Elevations of AST and/or ALT associated with Thelin occur both early and late in treatment, usually progress slowly, and are typically asymptomatic. During clinical trials, these changes were usually reversible when monitoring and discontinuation guidelines were followed. Liver aminotransferase elevations may reverse spontaneously while continuing treatment with sitaxentan sodium.

The mechanism of liver toxicity is not fully documented and it might vary between endothelin receptor antagonists. Appropriate care should be exercised when initiating sitaxentan in patients who discontinued other endothelin receptor antagonists due to liver enzyme abnormalities (see section 4.8).
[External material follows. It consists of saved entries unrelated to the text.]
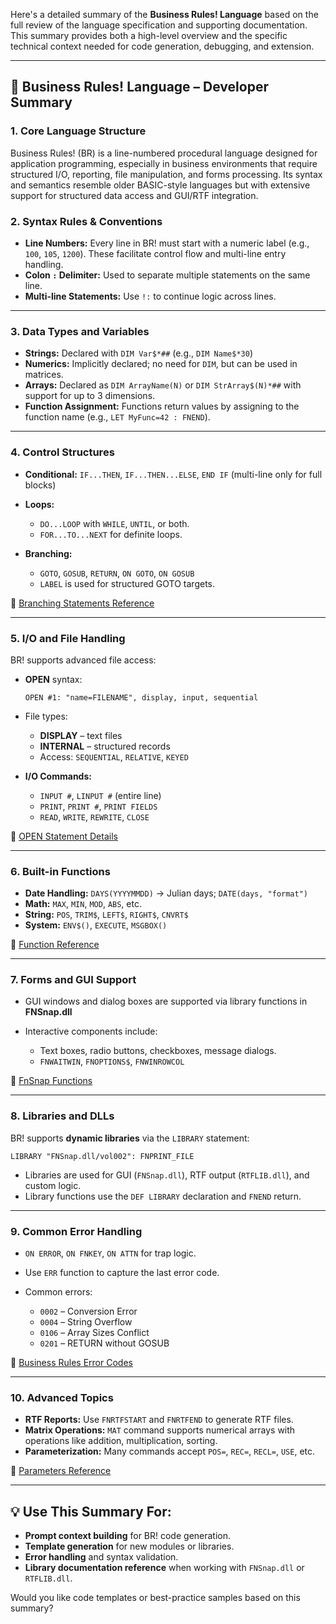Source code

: Here's a detailed summary of the **Business Rules! Language** based on the full review of the language specification and supporting documentation. This summary provides both a high-level overview and the specific technical context needed for code generation, debugging, and extension.

---

## 🧠 **Business Rules! Language – Developer Summary**

### 1. **Core Language Structure**

Business Rules! (BR) is a line-numbered procedural language designed for application programming, especially in business environments that require structured I/O, reporting, file manipulation, and forms processing. Its syntax and semantics resemble older BASIC-style languages but with extensive support for structured data access and GUI/RTF integration.

### 2. **Syntax Rules & Conventions**

* **Line Numbers:** Every line in BR! must start with a numeric label (e.g., `100`, `105`, `1200`). These facilitate control flow and multi-line entry handling.
* **Colon `:` Delimiter:** Used to separate multiple statements on the same line.
* **Multi-line Statements:** Use `!:` to continue logic across lines.

---

### 3. **Data Types and Variables**

* **Strings:** Declared with `DIM Var$*##` (e.g., `DIM Name$*30`)
* **Numerics:** Implicitly declared; no need for `DIM`, but can be used in matrices.
* **Arrays:** Declared as `DIM ArrayName(N)` or `DIM StrArray$(N)*##` with support for up to 3 dimensions.
* **Function Assignment:** Functions return values by assigning to the function name (e.g., `LET MyFunc=42 : FNEND`).

---

### 4. **Control Structures**

* **Conditional:** `IF...THEN`, `IF...THEN...ELSE`, `END IF` (multi-line only for full blocks)
* **Loops:**

  * `DO...LOOP` with `WHILE`, `UNTIL`, or both.
  * `FOR...TO...NEXT` for definite loops.
* **Branching:**

  * `GOTO`, `GOSUB`, `RETURN`, `ON GOTO`, `ON GOSUB`
  * `LABEL` is used for structured GOTO targets.

🔗 [Branching Statements Reference](https://brulescorp.com/brwiki2/index.php?title=Branching_Statements)

---

### 5. **I/O and File Handling**

BR! supports advanced file access:

* **OPEN** syntax:

  ```br
  OPEN #1: "name=FILENAME", display, input, sequential
  ```
* File types:

  * **DISPLAY** – text files
  * **INTERNAL** – structured records
  * Access: `SEQUENTIAL`, `RELATIVE`, `KEYED`
* **I/O Commands:**

  * `INPUT #`, `LINPUT #` (entire line)
  * `PRINT`, `PRINT #`, `PRINT FIELDS`
  * `READ`, `WRITE`, `REWRITE`, `CLOSE`

🔗 [OPEN Statement Details](https://brulescorp.com/brwiki2/index.php?title=OPEN)

---

### 6. **Built-in Functions**

* **Date Handling:** `DAYS(YYYYMMDD)` → Julian days; `DATE(days, "format")`
* **Math:** `MAX`, `MIN`, `MOD`, `ABS`, etc.
* **String:** `POS`, `TRIM$`, `LEFT$`, `RIGHT$`, `CNVRT$`
* **System:** `ENV$()`, `EXECUTE`, `MSGBOX()`

🔗 [Function Reference](https://brulescorp.com/brwiki2/index.php?title=Category:Functions)

---

### 7. **Forms and GUI Support**

* GUI windows and dialog boxes are supported via library functions in **FNSnap.dll**
* Interactive components include:

  * Text boxes, radio buttons, checkboxes, message dialogs.
  * `FNWAITWIN`, `FNOPTIONS$`, `FNWINROWCOL`

🔗 [FnSnap Functions](https://brulescorp.com/brwiki2/index.php?title=FnSnap)

---

### 8. **Libraries and DLLs**

BR! supports **dynamic libraries** via the `LIBRARY` statement:

```br
LIBRARY "FNSnap.dll/vol002": FNPRINT_FILE
```

* Libraries are used for GUI (`FNSnap.dll`), RTF output (`RTFLIB.dll`), and custom logic.
* Library functions use the `DEF LIBRARY` declaration and `FNEND` return.

---

### 9. **Common Error Handling**

* `ON ERROR`, `ON FNKEY`, `ON ATTN` for trap logic.
* Use `ERR` function to capture the last error code.
* Common errors:

  * `0002` – Conversion Error
  * `0004` – String Overflow
  * `0106` – Array Sizes Conflict
  * `0201` – RETURN without GOSUB

🔗 [Business Rules Error Codes](https://brulescorp.com/brwiki2/index.php?title=Business_Rules_Errors)

---

### 10. **Advanced Topics**

* **RTF Reports:** Use `FNRTFSTART` and `FNRTFEND` to generate RTF files.
* **Matrix Operations:** `MAT` command supports numerical arrays with operations like addition, multiplication, sorting.
* **Parameterization:** Many commands accept `POS=`, `REC=`, `RECL=`, `USE`, etc.

🔗 [Parameters Reference](https://brulescorp.com/brwiki2/index.php?title=Category:All_Parameters)

---

## 💡 Use This Summary For:

* **Prompt context building** for BR! code generation.
* **Template generation** for new modules or libraries.
* **Error handling** and syntax validation.
* **Library documentation reference** when working with `FNSnap.dll` or `RTFLIB.dll`.

Would you like code templates or best-practice samples based on this summary?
Pre-existing liver impairment

Studies in patients with pre-existing liver impairment have not been conducted. Thelin is contraindicated in patients with elevated liver aminotransferases prior to initiation of treatment (> 3 x ULN), or with elevated direct bilirubin> 2 x ULN prior to initiation of treatment, see section 4.3.

Bleeding

There is an increased risk of bleeding with Thelin, mainly in the form of epistaxis and gingival bleeding.

Vitamin K antagonists

Thelin increases the plasma levels of Vitamin K antagonists such as warfarin, acenocoumarol and fenprocoumon (see section 4.5).

Drugs which inhibit Organic Anion Transporting Polypeptides (OATP)

The extent of interaction with potent OATP inhibitors (e.g. some statins, proteinase inhibitors, tuberculostatics) is unknown. As this could result in raised plasma levels of sitaxentan sodium, patients in need of the combination should be closely monitored for adverse events related to sitaxentan sodium (see section 4.5).

Oral contraceptive agents

Thelin increases oestrogen exposure when given concomitantly with oral contraceptive agents (see Section 4.5). Therefore, especially in women who smoke, there is an increased risk for thromboembolism. Given a theoretical higher risk for thromboembolism, traditional concomitant use of vitamin K antagonists should be considered.

Pregnancy

Due to possible teratogenicity, Thelin must not be initiated in women of child-bearing potential unless they practise reliable contraception. If necessary, pregnancy testing should be undertaken (see Section 4.6).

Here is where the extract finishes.